On appeal, this court acknowledged that, in Stanley, the Appellate Court suggested that the common-law rule, which allowed an injured party to recover the diminution in his property value as a result of the trespass, had been embodied in § 52–560. Id., at 160, 881 A.2d 937. Further, this court noted that the court in Stanley suggested that, under the common law, the replacement value of the trees was not a proper measure of damages and, therefore, replacement value could not be recovered under § 52–560. Id. This court, however, did not entirely agree with that analysis. Id. Rather, this court concluded that, “although damages for the reduction in pecuniary value of the land—determined by the replacement cost of the trees, if appropriate—were available under the common law, the plain language of § 52–560 authorizes treble damages only for the value of the trees as commodities, not for the reduction in the pecuniary value or for the replacement cost of the trees.” Id. Accordingly, this court concluded that § 52–560 does not entirely embody the common-law remedies for tree cutting cases but, instead, authorizes treble damages for the reasonable value of the trees as timber. Id., at 160–61, 881 A.2d 937. Thus, this court concluded that the trial court properly determined that the replacement cost of the trees was not a proper measure of damages under § 52–560. Id.

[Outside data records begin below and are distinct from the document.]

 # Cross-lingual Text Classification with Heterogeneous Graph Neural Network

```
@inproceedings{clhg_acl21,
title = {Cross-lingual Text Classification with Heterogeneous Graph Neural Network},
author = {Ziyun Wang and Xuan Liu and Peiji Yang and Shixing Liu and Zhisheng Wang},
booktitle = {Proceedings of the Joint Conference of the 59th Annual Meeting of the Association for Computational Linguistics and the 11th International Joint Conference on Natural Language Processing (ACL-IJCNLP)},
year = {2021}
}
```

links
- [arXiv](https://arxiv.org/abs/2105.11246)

Moreover, in Ventres, this court noted that, while § 52–560 only provides for damages based on the reasonable value of the trees as timber, under the common law an injured party could recover damages based on the reduction in pecuniary value of the land. Id., at 159–61, 881 A.2d 937. This court went on to state that, because the cross claim plaintiffs only sought damages under § 52–560, and made no claim under the common law, there was no need to decide whether the enactment of § 52–560 preempted a common-law cause of action. Id., at 160 n. 42, 881 A.2d 937.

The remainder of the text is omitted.